Fr. John A. Hardon, S.J.

Father Hardon has had a long career as a teacher on both high school and college levels. A member of the Catholic Theological Society and author of books on various topics, he is presently an Associate Professor of Philosophy and Religion at Western Michigan University in Kalamazoo.

In a previous article, we saw something of the pioneer venture at Western Michigan University with its fully accredited Department of Religion. This state institution sponsors and supports a complete faculty offering 15 courses in every phase of religious thought, including (since 1962) courses in Roman Catholicism taught by the writer.

The experience of four semesters at Western Michigan has given me a new insight into the potentials of public education and a new concern for expanding the ecumenical movement into one of its richest and most promising fields. I would like to share these hopes with the readers of Our Sunday Visitor in the historical setting where they belong.


Acceptance of religion

For the first time in generations, secular philosophers are being invoked in favor of religious values in education. Men like Whitehead are found to have said that “the essence of education is that it be religious.” He defined religious education as “an education which inculcates duty and reverence,” where duty implies freedom and obligation to obedience and reverence suggests belief in a transcendent Being who is God.
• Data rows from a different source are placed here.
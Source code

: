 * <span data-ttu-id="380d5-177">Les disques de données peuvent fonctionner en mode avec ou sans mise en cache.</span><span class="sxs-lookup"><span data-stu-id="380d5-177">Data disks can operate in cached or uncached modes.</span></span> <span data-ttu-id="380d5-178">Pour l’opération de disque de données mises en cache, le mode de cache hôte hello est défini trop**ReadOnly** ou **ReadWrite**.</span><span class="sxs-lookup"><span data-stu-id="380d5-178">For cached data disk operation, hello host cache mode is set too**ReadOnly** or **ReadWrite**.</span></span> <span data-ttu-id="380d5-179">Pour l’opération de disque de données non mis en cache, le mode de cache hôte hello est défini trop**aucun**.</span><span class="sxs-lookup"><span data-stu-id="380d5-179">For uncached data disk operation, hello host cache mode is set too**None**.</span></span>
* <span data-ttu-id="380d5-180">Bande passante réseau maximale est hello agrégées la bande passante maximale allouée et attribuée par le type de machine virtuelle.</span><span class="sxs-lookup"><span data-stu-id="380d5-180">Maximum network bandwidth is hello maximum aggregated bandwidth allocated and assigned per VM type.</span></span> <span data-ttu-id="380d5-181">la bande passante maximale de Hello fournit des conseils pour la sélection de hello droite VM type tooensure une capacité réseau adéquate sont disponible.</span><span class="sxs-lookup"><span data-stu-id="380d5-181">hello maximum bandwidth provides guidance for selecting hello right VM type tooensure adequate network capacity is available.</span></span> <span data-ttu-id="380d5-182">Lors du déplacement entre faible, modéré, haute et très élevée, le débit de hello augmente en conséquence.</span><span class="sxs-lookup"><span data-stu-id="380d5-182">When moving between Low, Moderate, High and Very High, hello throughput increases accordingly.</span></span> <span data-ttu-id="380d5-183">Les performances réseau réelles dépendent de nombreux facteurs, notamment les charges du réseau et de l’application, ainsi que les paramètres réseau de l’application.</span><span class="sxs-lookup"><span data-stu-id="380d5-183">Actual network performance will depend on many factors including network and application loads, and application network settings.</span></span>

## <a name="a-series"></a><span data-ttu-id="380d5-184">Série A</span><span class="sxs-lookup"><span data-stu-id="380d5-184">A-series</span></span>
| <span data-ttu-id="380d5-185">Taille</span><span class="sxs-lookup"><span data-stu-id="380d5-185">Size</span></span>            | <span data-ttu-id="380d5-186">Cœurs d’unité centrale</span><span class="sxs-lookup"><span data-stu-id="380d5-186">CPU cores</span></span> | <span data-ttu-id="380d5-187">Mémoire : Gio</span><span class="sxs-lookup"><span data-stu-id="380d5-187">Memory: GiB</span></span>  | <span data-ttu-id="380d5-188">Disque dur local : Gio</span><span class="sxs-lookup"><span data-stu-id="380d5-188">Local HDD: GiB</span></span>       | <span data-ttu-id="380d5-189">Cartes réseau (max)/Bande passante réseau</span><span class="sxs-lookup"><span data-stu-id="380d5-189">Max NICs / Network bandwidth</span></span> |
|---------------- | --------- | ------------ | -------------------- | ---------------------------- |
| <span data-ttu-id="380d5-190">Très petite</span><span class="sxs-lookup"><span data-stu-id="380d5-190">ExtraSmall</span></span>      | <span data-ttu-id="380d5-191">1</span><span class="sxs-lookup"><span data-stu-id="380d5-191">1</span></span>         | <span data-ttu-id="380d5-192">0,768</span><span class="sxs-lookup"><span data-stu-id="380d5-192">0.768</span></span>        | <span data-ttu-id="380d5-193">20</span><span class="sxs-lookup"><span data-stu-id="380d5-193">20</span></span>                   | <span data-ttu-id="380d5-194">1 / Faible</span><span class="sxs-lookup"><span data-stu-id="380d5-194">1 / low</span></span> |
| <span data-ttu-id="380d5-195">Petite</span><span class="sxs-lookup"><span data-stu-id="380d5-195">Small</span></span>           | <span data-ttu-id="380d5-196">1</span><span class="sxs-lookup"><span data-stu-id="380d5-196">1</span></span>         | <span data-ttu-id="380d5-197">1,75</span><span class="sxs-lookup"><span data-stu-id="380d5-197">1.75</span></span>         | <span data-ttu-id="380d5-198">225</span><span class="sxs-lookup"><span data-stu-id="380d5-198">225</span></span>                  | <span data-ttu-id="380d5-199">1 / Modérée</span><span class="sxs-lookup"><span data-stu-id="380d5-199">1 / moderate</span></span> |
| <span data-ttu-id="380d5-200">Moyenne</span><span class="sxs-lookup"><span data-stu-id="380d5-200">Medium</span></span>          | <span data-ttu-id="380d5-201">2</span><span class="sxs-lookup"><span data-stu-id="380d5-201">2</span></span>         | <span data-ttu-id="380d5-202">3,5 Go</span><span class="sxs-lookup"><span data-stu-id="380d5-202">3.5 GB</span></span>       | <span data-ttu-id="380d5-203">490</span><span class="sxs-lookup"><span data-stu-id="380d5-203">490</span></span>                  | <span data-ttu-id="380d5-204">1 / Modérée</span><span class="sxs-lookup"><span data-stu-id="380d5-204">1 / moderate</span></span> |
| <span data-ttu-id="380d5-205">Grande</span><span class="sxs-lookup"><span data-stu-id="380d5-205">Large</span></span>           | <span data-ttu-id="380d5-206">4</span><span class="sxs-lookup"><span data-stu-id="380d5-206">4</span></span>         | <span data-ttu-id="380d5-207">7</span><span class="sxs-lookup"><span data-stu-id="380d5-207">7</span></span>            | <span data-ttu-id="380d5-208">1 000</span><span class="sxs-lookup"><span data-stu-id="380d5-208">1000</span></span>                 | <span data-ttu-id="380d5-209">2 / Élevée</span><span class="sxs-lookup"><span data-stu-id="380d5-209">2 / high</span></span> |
Every stage of the educational process is coming to be seen as filled with religious values, and no school worthy of the name may deprive students of what they need in the development of their faculties.

Christian educators who are not Catholic have been the prime movers in restoring religion to its rightful place in the university curriculum. Dr. George W. Forell, Professor of Protestant Theology at the State University of Iowa, is perfectly clear.

“The scientific investigation of religious faith and its various expressions is one of the oldest academic enterprises. For many centuries, since their inception, universities have been the centers of theological learning. The Sorbonne, the University of Vienna, Oxford, Cambridge, Heidelberg and Wittenberg were publicly-supported universities whose reputation was largely derived from first-rate courses of instruction in religion.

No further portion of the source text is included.